Supreme Court rules against Montana landowners in Superfund dispute News
Supreme Court rules against Montana landowners in Superfund dispute

The US Supreme Court issued its decision in Atlantic Richfield Co. v. Christian Monday, settling technical questions in a dispute between Montana landowners and a mining company over liability for hazardous materials cleanup within—and beyond—the scope of the federal law governing “Superfund” sites.

Under the law, called the Comprehensive Environmental Response, Compensation, and Liability Act (CERCLA), the Atlantic Richfield Company has so far spent roughly $450 million cleaning up toxic mine tailings in southwestern Montana at the the direction of the Environmental Protection Agency (EPA). Nearby landowners sued the company in state court to recover additional costs of restoring their contaminated properties, but Monday’s Supreme Court decision holds that under CERCLA, they must first get EPA approval for the remediation efforts for which they want to hold Atlantic Richfield responsible.
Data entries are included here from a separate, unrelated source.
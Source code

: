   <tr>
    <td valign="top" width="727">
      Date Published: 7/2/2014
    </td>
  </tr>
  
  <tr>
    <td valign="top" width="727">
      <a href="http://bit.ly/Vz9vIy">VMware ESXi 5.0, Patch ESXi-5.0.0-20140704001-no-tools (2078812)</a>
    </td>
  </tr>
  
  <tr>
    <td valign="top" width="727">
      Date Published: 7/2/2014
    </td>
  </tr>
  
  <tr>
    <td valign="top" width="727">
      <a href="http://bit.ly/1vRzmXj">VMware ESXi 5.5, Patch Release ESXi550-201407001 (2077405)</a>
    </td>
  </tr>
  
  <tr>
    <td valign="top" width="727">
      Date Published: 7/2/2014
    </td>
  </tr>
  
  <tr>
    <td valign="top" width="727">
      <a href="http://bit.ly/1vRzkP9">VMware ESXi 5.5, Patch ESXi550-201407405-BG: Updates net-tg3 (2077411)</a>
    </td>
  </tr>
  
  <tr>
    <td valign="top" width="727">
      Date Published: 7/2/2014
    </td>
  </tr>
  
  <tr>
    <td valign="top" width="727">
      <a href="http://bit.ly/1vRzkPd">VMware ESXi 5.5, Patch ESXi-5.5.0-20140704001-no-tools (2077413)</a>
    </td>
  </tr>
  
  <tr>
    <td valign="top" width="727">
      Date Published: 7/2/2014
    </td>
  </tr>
The landowners had argued that their state law claims for damages were separate from the purview of CERCLA, and they sought environmental restoration that went beyond some of the metrics required by the EPA at this Superfund site. In allowing their claims to proceed, the Montana courts had decided the landowners were not “potentially responsible parties” under CERCLA, meaning there was no issue of federal preemption. But the Supreme Court reversed on this issue, noting that CERCLA defines such parties as any with property where hazardous waste has “come to be located,” and noting the law’s intent to centralize the cleanup of Superfund areas. The decision may simply mean legal delays for the plaintiffs, however, as Chief Justice Roberts, writing for the majority, noted that their state law claims could still ultimately proceed. “The damages issue before the Court,” he wrote, “is whether Atlantic Richfield is also liable for the landowners’ own remediation beyond that required under the Act. Even then, the answer is yes—so long as the landowners first obtain EPA approval for the remedial work they seek to carry out.”

The court also spent some time analyzing whether the Montana courts could even hear state law claims rooted in damages covered by CERCLA or whether the law wholly preempted such claims. An eight-justice majority agreed that CERCLA only forced cases “arising under” its provisions into federal court; the landowners’ state-law based claims, even if related to hazardous waste, remained in the jurisdiction of the state courts. On this point, Justice Samuel Alito alone dissented, stating that “there is no need to reach out and decide the question now, and there are good reasons not to do so. While the question of state-court jurisdiction may turn out not to matter in this case, that question may have important implications in other cases.”

On the issue of whether landowners needed EPA approval as “potentially responsible parties,” Justice Neil Gorsuch dissented, joined by Justice Clarence Thomas. Gorsuch reasoned that because CERCLA’s statute of limitations had passed, the landowners could not be “responsible” in the sense of legal liability. The majority holding however, found that clause in the law to be of more general application.